Interactivity: Web document link with a data object will be displayed on the web browser upon mouse click.

Note that click actions must be a string column in the dataset containing valid javascript instructions.

exam_data$onclick <- sprintf("window.open(\"%s%s\")",
"https://www.moe.gov.sg/schoolfinder?journey=Primary%20school",
as.character(exam_data$ID))

p <- ggplot(data=exam_data, 
       aes(x = MATHS)) +
  geom_dotplot_interactive(              
    aes(onclick = onclick),              
    stackgroups = TRUE,                  
    binwidth = 1,                        
    method = "histodot") +               
  scale_y_continuous(NULL,               
                     breaks = NULL)
girafe(                                  
  ggobj = p,                             
  width_svg = 6,                         
  height_svg = 6*0.618)                                                                                               

Coordinated multiple views methods has been implemented in the data visualisation below.

Notice that when a data point of one of the dotplot is selected, the corresponding data point ID on the second data visualisation will be highlighted too.

In order to build a coordinated multiple views as shown in the example above, the following programming strategy will be used:

  1. Appropriate interactive functions of ggiraph will be used to create the multiple views.

  2. patchwork function of patchwork package will be used inside girafe function to create the interactive coordinated multiple views.

The data_id aesthetic is critical to link observations between plots and the tooltip aesthetic is optional but nice to have when mouse over a point.

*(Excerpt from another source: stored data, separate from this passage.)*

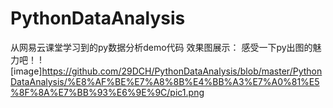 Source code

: # PythonDataAnalysis
从网易云课堂学习到的py数据分析demo代码
效果图展示：
感受一下py出图的魅力吧！
![image]https://github.com/29DCH/PythonDataAnalysis/blob/master/PythonDataAnalysis/%E8%AF%BE%E7%A8%8B%E4%BB%A3%E7%A0%81%E5%8F%8A%E7%BB%93%E6%9E%9C/pic1.png
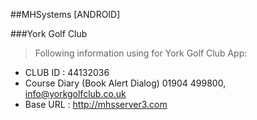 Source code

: ##MHSystems [ANDROID]

###York Golf Club
>Following information using for York Golf Club App:
- CLUB ID : 44132036
- Course Diary (Book Alert Dialog) 01904 499800, info@yorkgolfclub.co.uk
- Base URL : http://mhsserver3.com
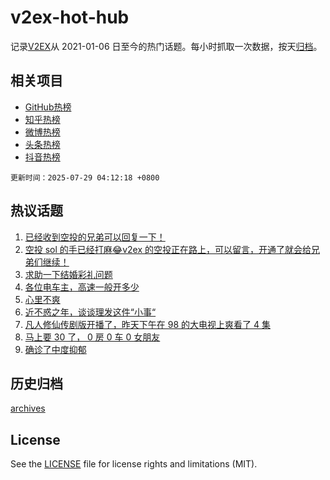 # v2ex-hot-hub

 记录[V2EX](https://www.v2ex.com/)从 2021-01-06 日至今的热门话题。每小时抓取一次数据，按天[归档](archives)。
 
 ## 相关项目

- [GitHub热榜](https://github.com/snaildev/github-hot-hub)
- [知乎热榜](https://github.com/snaildev/zhihu-hot-hub)
- [微博热榜](https://github.com/snaildev/weibo-hot-hub)
- [头条热榜](https://github.com/snaildev/toutiao-hot-hub)
- [抖音热榜](https://github.com/snaildev/douyin-hot-hub)


 `更新时间：2025-07-29 04:12:18 +0800`

## 热议话题

1. [已经收到空投的兄弟可以回复一下！](https://www.v2ex.com/t/1148150)
1. [空投 sol 的手已经打麻😂v2ex 的空投正在路上，可以留言，开通了就会给兄弟们继续！](https://www.v2ex.com/t/1148293)
1. [求助一下结婚彩礼问题](https://www.v2ex.com/t/1148155)
1. [各位电车主，高速一般开多少](https://www.v2ex.com/t/1148194)
1. [心里不爽](https://www.v2ex.com/t/1148093)
1. [近不惑之年，谈谈理发这件“小事“](https://www.v2ex.com/t/1148198)
1. [凡人修仙传剧版开播了，昨天下午在 98 的大电视上爽看了 4 集](https://www.v2ex.com/t/1148109)
1. [马上要 30 了， 0 房 0 车 0 女朋友](https://www.v2ex.com/t/1148250)
1. [确诊了中度抑郁](https://www.v2ex.com/t/1148230)

## 历史归档

[archives](archives)

## License

See the [LICENSE](LICENSE) file for license rights and limitations (MIT).
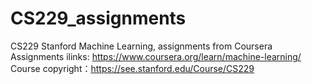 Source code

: # CS229_assignments
CS229 Stanford Machine Learning, assignments from Coursera  
Assignments ilinks: https://www.coursera.org/learn/machine-learning/ 
Course copyright：https://see.stanford.edu/Course/CS229 
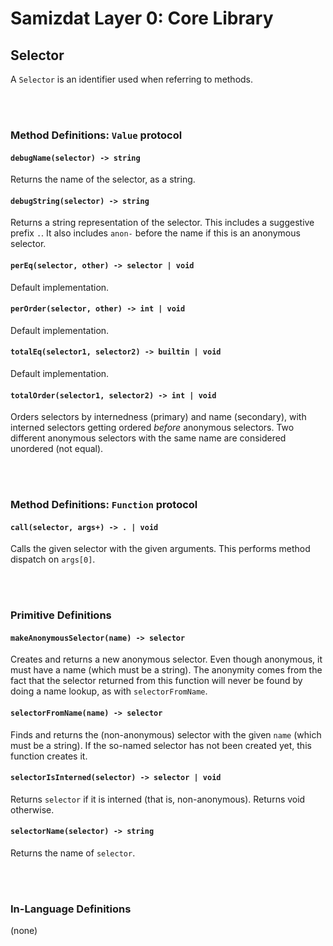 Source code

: Samizdat Layer 0: Core Library
==============================

Selector
-------

A `Selector` is an identifier used when referring to methods.


<br><br>
### Method Definitions: `Value` protocol

#### `debugName(selector) -> string`

Returns the name of the selector, as a string.

#### `debugString(selector) -> string`

Returns a string representation of the selector. This includes a suggestive
prefix `.`. It also includes `anon-` before the name if this is an anonymous
selector.

#### `perEq(selector, other) -> selector | void`

Default implementation.

#### `perOrder(selector, other) -> int | void`

Default implementation.

#### `totalEq(selector1, selector2) -> builtin | void`

Default implementation.

#### `totalOrder(selector1, selector2) -> int | void`

Orders selectors by internedness (primary) and name (secondary), with
interned selectors getting ordered *before* anonymous selectors. Two
different anonymous selectors with the same name are considered unordered
(not equal).

<br><br>
### Method Definitions: `Function` protocol

#### `call(selector, args+) -> . | void`

Calls the given selector with the given arguments. This performs method
dispatch on `args[0]`.


<br><br>
### Primitive Definitions

#### `makeAnonymousSelector(name) -> selector`

Creates and returns a new anonymous selector. Even though anonymous,
it must have a name (which must be a string). The anonymity comes from
the fact that the selector returned from this function will never be
found by doing a name lookup, as with `selectorFromName`.

#### `selectorFromName(name) -> selector`

Finds and returns the (non-anonymous) selector with the given `name` (which
must be a string). If the so-named selector has not been created yet, this
function creates it.

#### `selectorIsInterned(selector) -> selector | void`

Returns `selector` if it is interned (that is, non-anonymous). Returns void
otherwise.

#### `selectorName(selector) -> string`

Returns the name of `selector`.

<br><br>
### In-Language Definitions

(none)
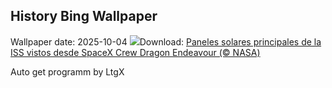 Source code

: ## History Bing Wallpaper
Wallpaper date: 2025-10-04
![](https://www.bing.com/th?id=OHR.DragonEndeavour_ES-ES0464086432_UHD.jpg&w=1000)Download: [Paneles solares principales de la ISS vistos desde SpaceX Crew Dragon Endeavour (© NASA)](https://www.bing.com/th?id=OHR.DragonEndeavour_ES-ES0464086432_UHD.jpg)

Auto get programm by LtgX
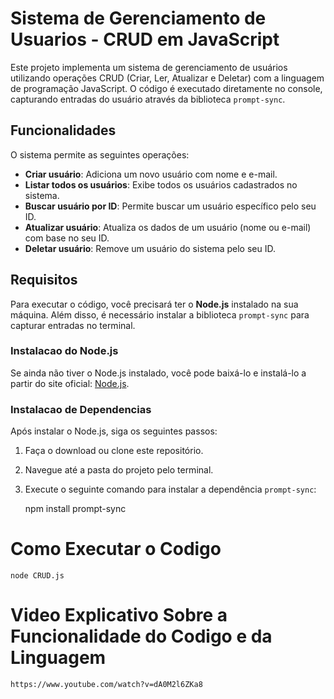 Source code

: # Sistema de Gerenciamento de Usuarios - CRUD em JavaScript

Este projeto implementa um sistema de gerenciamento de usuários utilizando operações CRUD (Criar, Ler, Atualizar e Deletar) com a linguagem de programação JavaScript. O código é executado diretamente no console, capturando entradas do usuário através da biblioteca `prompt-sync`.

## Funcionalidades

O sistema permite as seguintes operações:
- **Criar usuário**: Adiciona um novo usuário com nome e e-mail.
- **Listar todos os usuários**: Exibe todos os usuários cadastrados no sistema.
- **Buscar usuário por ID**: Permite buscar um usuário específico pelo seu ID.
- **Atualizar usuário**: Atualiza os dados de um usuário (nome ou e-mail) com base no seu ID.
- **Deletar usuário**: Remove um usuário do sistema pelo seu ID.

## Requisitos

Para executar o código, você precisará ter o **Node.js** instalado na sua máquina. Além disso, é necessário instalar a biblioteca `prompt-sync` para capturar entradas no terminal.

### Instalacao do Node.js
Se ainda não tiver o Node.js instalado, você pode baixá-lo e instalá-lo a partir do site oficial: [Node.js](https://nodejs.org/).

### Instalacao de Dependencias
Após instalar o Node.js, siga os seguintes passos:

1. Faça o download ou clone este repositório.
2. Navegue até a pasta do projeto pelo terminal.
3. Execute o seguinte comando para instalar a dependência `prompt-sync`:

    npm install prompt-sync

# Como Executar o Codigo

    node CRUD.js

# Video Explicativo Sobre a Funcionalidade do Codigo e da Linguagem

    https://www.youtube.com/watch?v=dA0M2l6ZKa8
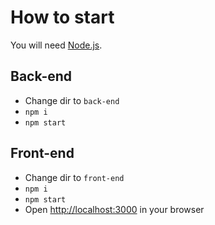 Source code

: # How to start

You will need [Node.js](https://nodejs.org/en).

## Back-end

- Change dir to `back-end`
- `npm i`
- `npm start`

## Front-end

- Change dir to `front-end`
- `npm i`
- `npm start`
- Open [http://localhost:3000](http://localhost:3000) in your browser
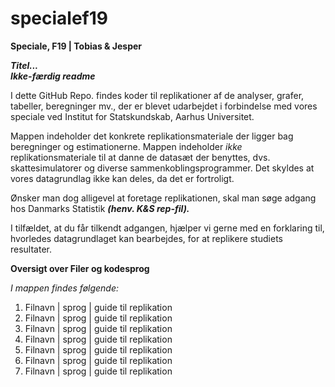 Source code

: # specialef19
**Speciale, F19 | Tobias & Jesper**
   
***Titel...***  
***Ikke-færdig readme***
  
I dette GitHub Repo. findes koder til replikationer af de analyser, grafer, tabeller, beregninger mv., der
er blevet udarbejdet i forbindelse med vores speciale ved Institut for Statskundskab, Aarhus Universitet.

Mappen indeholder det konkrete replikationsmateriale der ligger bag beregninger og estimationerne.
Mappen indeholder *ikke* replikationsmateriale til at danne de datasæt der benyttes, dvs. skattesimulatorer og diverse sammenkoblingsprogrammer. Det skyldes at vores datagrundlag ikke kan deles, da det er fortroligt.
  
Ønsker man dog alligevel at foretage replikationen, skal man søge adgang hos Danmarks Statistik ***(henv. K&S rep-fil).***
  
I tilfældet, at du får tilkendt adgangen, hjælper vi gerne med en forklaring til, hvorledes datagrundlaget kan bearbejdes, for at replikere studiets resultater.
  
**Oversigt over Filer og kodesprog**

*I mappen findes følgende:*

1. Filnavn | sprog | guide til replikation
2. Filnavn | sprog | guide til replikation
3. Filnavn | sprog | guide til replikation
4. Filnavn | sprog | guide til replikation
5. Filnavn | sprog | guide til replikation
6. Filnavn | sprog | guide til replikation
7. Filnavn | sprog | guide til replikation
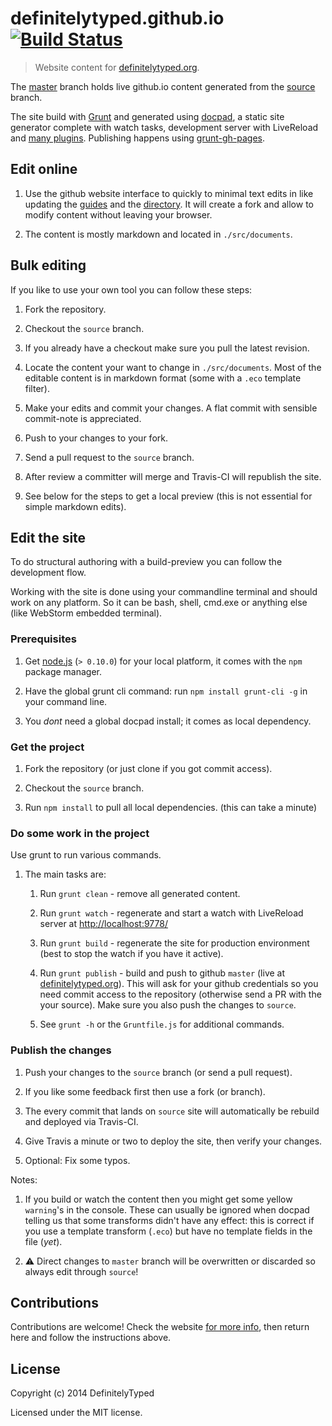 # definitelytyped.github.io [![Build Status](https://travis-ci.org/DefinitelyTyped/definitelytyped.github.io.svg?branch=source)](https://travis-ci.org/DefinitelyTyped/definitelytyped.github.io)

> Website content for [definitelytyped.org](http://definitelytyped.org).

The [master](https://github.com/DefinitelyTyped/definitelytyped.github.io/tree/master) branch holds live github.io content generated from the [source](https://github.com/DefinitelyTyped/definitelytyped.github.io/tree/source) branch.

The site build with [Grunt](http://www.gruntjs.com) and generated using [docpad](http://docpad.org), a static site generator complete with watch tasks, development server with LiveReload and [many plugins](http://docpad.org/docs/plugins). Publishing happens using [grunt-gh-pages](https://github.com/tschaub/grunt-gh-pages).


## Edit online

1. Use the github website interface to quickly to minimal text edits in like updating the [guides](/guides.html) and the [directory](/directory.html). It will create a fork and allow to modify content without leaving your browser.

1. The content is mostly markdown and located in `./src/documents`.

## Bulk editing

If you like to use your own tool you can follow these steps:

1. Fork the repository.

1. Checkout the `source` branch.

1. If you already have a checkout make sure you pull the latest revision. 

1. Locate the content your want to change in `./src/documents`. Most of the editable content is in markdown format (some with a `.eco` template filter).

1. Make your edits and commit your changes. A flat commit with sensible commit-note is appreciated.

1. Push to your changes to your fork.

1. Send a pull request to the `source` branch.

1. After review a committer will merge and Travis-CI will republish the site.

1. See below for the steps to get a local preview (this is not essential for simple markdown edits).


## Edit the site

To do structural authoring with a build-preview you can follow the development flow.

Working with the site is done using your commandline terminal and should work on any platform. So it can be bash, shell, cmd.exe or anything else (like WebStorm embedded terminal).


### Prerequisites

1. Get [node.js](http://nodejs.org/) (`> 0.10.0`) for your local platform, it comes with the `npm` package manager.

1. Have the global grunt cli command: run `npm install grunt-cli -g` in your command line.

1. You *dont* need a global docpad install; it comes as local dependency.


### Get the project

1. Fork the repository (or just clone if you got commit access).

1. Checkout the `source` branch.

1. Run `npm install` to pull all local dependencies. (this can take a minute)


### Do some work in the project

Use grunt to run various commands.

1. The main tasks are:

	1. Run `grunt clean` - remove all generated content.

	1. Run `grunt watch` - regenerate and start a watch with LiveReload server at [http://localhost:9778/](http://localhost:9778/)

	1. Run `grunt build` - regenerate the site for production environment (best to stop the watch if you have it active).

	1. Run `grunt publish` - build and push to github `master` (live at [definitelytyped.org](http://definitelytyped.org/)). This will ask for your github credentials so you need commit access to the repository (otherwise send a PR with the your source). Make sure you also push the changes to `source`.

	1. See `grunt -h` or the `Gruntfile.js` for additional commands.


### Publish the changes

1. Push your changes to the `source` branch (or send a pull request).

1. If you like some feedback first then use a fork (or branch).

1. The every commit that lands on `source` site will automatically be rebuild and deployed via Travis-CI.

1. Give Travis a minute or two to deploy the site, then verify your changes.

1. Optional: Fix some typos.

Notes:

1. If you build or watch the content then you might get some yellow `warning`'s in the console. These can usually be ignored when docpad telling us that some transforms didn't have any effect: this is correct if you use a template transform (`.eco`) but have no template fields in the file (*yet*).

2. :warning: Direct changes to `master` branch will be overwritten or discarded so always edit through `source`!


## Contributions

Contributions are welcome! Check the website [for more info](http://definitelytyped.org/pages/website-contributions.html), then return here and follow the instructions above.


## License

Copyright (c) 2014 DefinitelyTyped

Licensed under the MIT license.

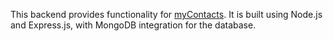 This backend provides functionality for [myContacts](https://github.com/volodymyrshkimba/goit-react-hw-08). It is built using Node.js and Express.js, with MongoDB integration for the database.
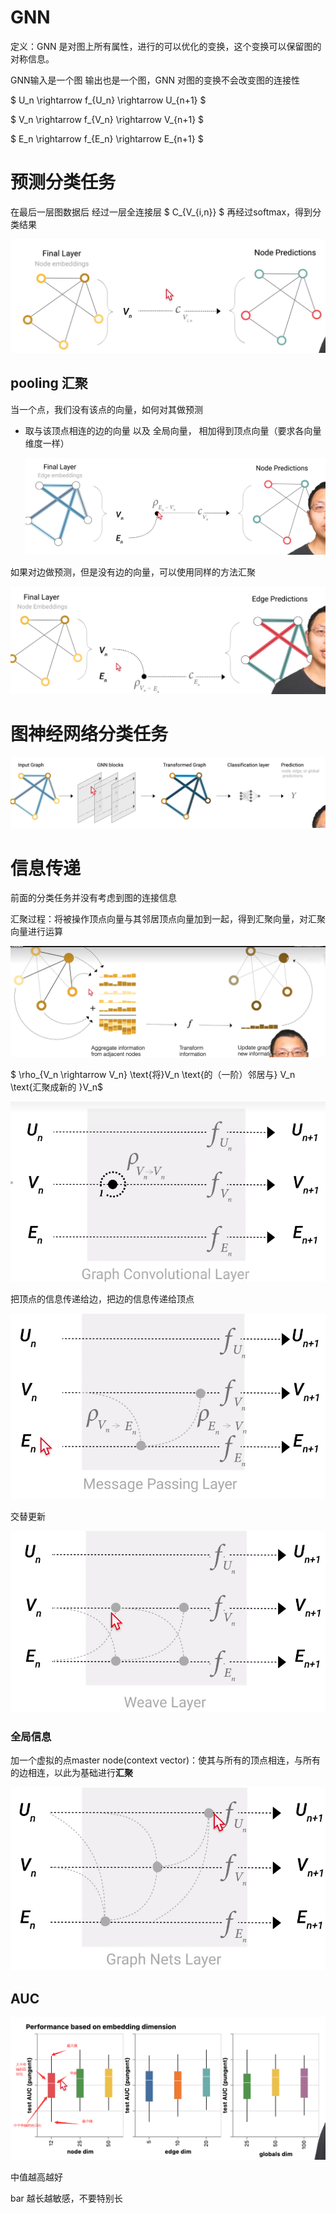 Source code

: # GNN

定义：GNN 是对图上所有属性，进行的可以优化的变换，这个变换可以保留图的对称信息。

GNN输入是一个图 输出也是一个图，GNN 对图的变换不会改变图的连接性

$ U_n \rightarrow f_{U_n} \rightarrow U_{n+1} $

$ V_n \rightarrow f_{V_n} \rightarrow V_{n+1} $

$ E_n \rightarrow f_{E_n} \rightarrow E_{n+1} $

# 预测分类任务

在最后一层图数据后 经过一层全连接层 $  C_{V_{i,n}} $  再经过softmax，得到分类结果

![image-20240509164958567](assets/image-20240509164958567.png) 

## pooling 汇聚

当一个点，我们没有该点的向量，如何对其做预测

- 取与该顶点相连的边的向量 以及 全局向量， 相加得到顶点向量（要求各向量维度一样）

  ![image-20240509170052596](assets/image-20240509170052596.png) 

如果对边做预测，但是没有边的向量，可以使用同样的方法汇聚

![image-20240509171316859](assets/image-20240509171316859.png) 

# 图神经网络分类任务

![image-20240509171541971](assets/image-20240509171541971.png)

# 信息传递

前面的分类任务并没有考虑到图的连接信息

汇聚过程：将被操作顶点向量与其邻居顶点向量加到一起，得到汇聚向量，对汇聚向量进行运算

![image-20240509174106356](assets/image-20240509174106356.png) 

 $ \rho_{V_n \rightarrow V_n} \text{将}V_n \text{的（一阶）邻居与} V_n \text{汇聚成新的 }V_n$ 

![image-20240509174818220](assets/image-20240509174818220.png) 

把顶点的信息传递给边，把边的信息传递给顶点

![image-20240509175152593](assets/image-20240509175152593.png) 

交替更新

![image-20240509175344121](assets/image-20240509175344121.png) 

### 全局信息

加一个虚拟的点master node(context vector)：使其与所有的顶点相连，与所有的边相连，以此为基础进行**汇聚**

 ![image-20240509180123103](assets/image-20240509180123103.png) 

## AUC

![image-20240509181703946](assets/image-20240509181703946.png) 

中值越高越好

bar 越长越敏感，不要特别长

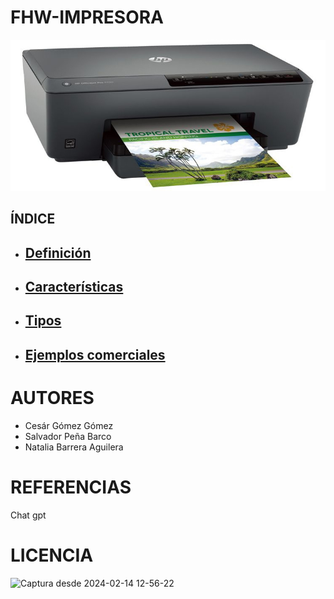 # FHW-IMPRESORA
![imagen](/img/impresora.jpg)
## ÍNDICE
* ## [Definición](Definicion_impresoras.md) 
* ## [Características](Caracteristicas_impresora.md)
* ## [Tipos](Tipos_impresora.md)
* ## [Ejemplos comerciales](Ejemplos_impresora.md)

# AUTORES
* Cesár Gómez Gómez
* Salvador Peña Barco
* Natalia Barrera Aguilera

# REFERENCIAS
Chat gpt 

# LICENCIA
![Captura desde 2024-02-14 12-56-22](https://github.com/salvaa05/FHW-IMPRESORA/assets/145538888/f0004dab-8605-4b14-bbb5-50e131e9bf26)






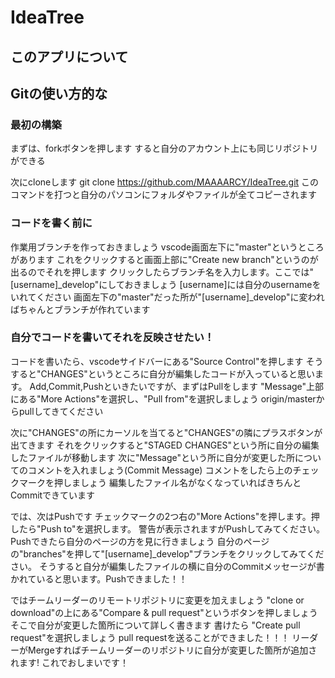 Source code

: # IdeaTree

## このアプリについて

## Gitの使い方的な


### 最初の構築


まずは、forkボタンを押します 
すると自分のアカウント上にも同じリポジトリができる 

次にcloneします 
git clone https://github.com/MAAAARCY/IdeaTree.git 
このコマンドを打つと自分のパソコンにフォルダやファイルが全てコピーされます


### コードを書く前に


作業用ブランチを作っておきましょう 
vscode画面左下に"master"というところがあります 
これをクリックすると画面上部に"Create new branch"というのが出るのでそれを押します 
クリックしたらブランチ名を入力します。ここでは"[username]_develop"にしておきましょう 
[username]には自分のusernameをいれてください 
画面左下の"master"だった所が"[username]_develop"に変わればちゃんとブランチが作れています 


### 自分でコードを書いてそれを反映させたい！

コードを書いたら、vscodeサイドバーにある"Source Control"を押します 
そうすると"CHANGES"というところに自分が編集したコードが入っていると思います。 
Add,Commit,Pushといきたいですが、まずはPullをします 
"Message"上部にある"More Actions"を選択し、"Pull from"を選択しましょう 
origin/masterからpullしてきてください 

次に"CHANGES"の所にカーソルを当てると"CHANGES"の隣にプラスボタンが出てきます 
それをクリックすると"STAGED CHANGES"という所に自分の編集したファイルが移動します 
次に"Message"という所に自分が変更した所についてのコメントを入れましょう(Commit Message) 
コメントをしたら上のチェックマークを押しましょう 
編集したファイル名がなくなっていればきちんとCommitできています 

では、次はPushです 
チェックマークの2つ右の"More Actions"を押します。押したら"Push to"を選択します。 
警告が表示されますがPushしてみてください。Pushできたら自分のページの方を見に行きましょう 
自分のページの"branches"を押して"[username]_develop"ブランチをクリックしてみてください。 
そうすると自分が編集したファイルの横に自分のCommitメッセージが書かれていると思います。Pushできました！！ 

ではチームリーダーのリモートリポジトリに変更を加えましょう 
"clone or download"の上にある"Compare & pull request"というボタンを押しましょう 
そこで自分が変更した箇所について詳しく書きます 
書けたら "Create pull request"を選択しましょう 
pull requestを送ることができました！！！ 
リーダーがMergeすればチームリーダーのリポジトリに自分が変更した箇所が追加されます! 
これでおしまいです！ 
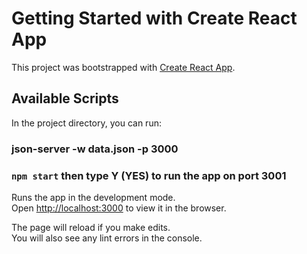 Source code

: # Getting Started with Create React App

This project was bootstrapped with [Create React App](https://github.com/facebook/create-react-app).

## Available Scripts

In the project directory, you can run:

### json-server -w data.json -p 3000

### `npm start` then type Y (YES) to run the app on port 3001

Runs the app in the development mode.\
Open [http://localhost:3000](http://localhost:3001) to view it in the browser.

The page will reload if you make edits.\
You will also see any lint errors in the console.
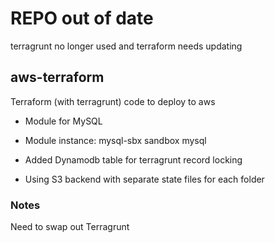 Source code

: # REPO out of date
terragrunt no longer used and terraform needs updating 

## aws-terraform
Terraform (with terragrunt) code to deploy to aws

* Module for MySQL
* Module instance: mysql-sbx  sandbox mysql 

* Added Dynamodb table for terragrunt record locking
* Using S3 backend with separate state files for each folder

### Notes
Need to swap out Terragrunt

p1 <- ggplot(data=exam_data, 
       aes(x = MATHS)) +
  geom_dotplot_interactive(              
    aes(data_id = ID),              
    stackgroups = TRUE,                  
    binwidth = 1,                        
    method = "histodot") +  
  coord_cartesian(xlim=c(0,100)) + 
  scale_y_continuous(NULL,               
                     breaks = NULL)

p2 <- ggplot(data=exam_data, 
       aes(x = ENGLISH)) +
  geom_dotplot_interactive(              
    aes(data_id = ID),              
    stackgroups = TRUE,                  
    binwidth = 1,                        
    method = "histodot") + 
  coord_cartesian(xlim=c(0,100)) + 
  scale_y_continuous(NULL,               
                     breaks = NULL)

girafe(code = print(p1 + p2), 
       width_svg = 6,
       height_svg = 3,
       options = list(
         opts_hover(css = "fill: #202020;"),
         opts_hover_inv(css = "opacity:0.2;")
         )
       )                                                                          

Plotly

Plotly’s R graphing library create interactive web graphics from ggplot2 graphs and/or a custom interface to the (MIT-licensed) JavaScript library plotly.js inspired by the grammar of graphics. Different from other plotly platform, plot.R is free and open source.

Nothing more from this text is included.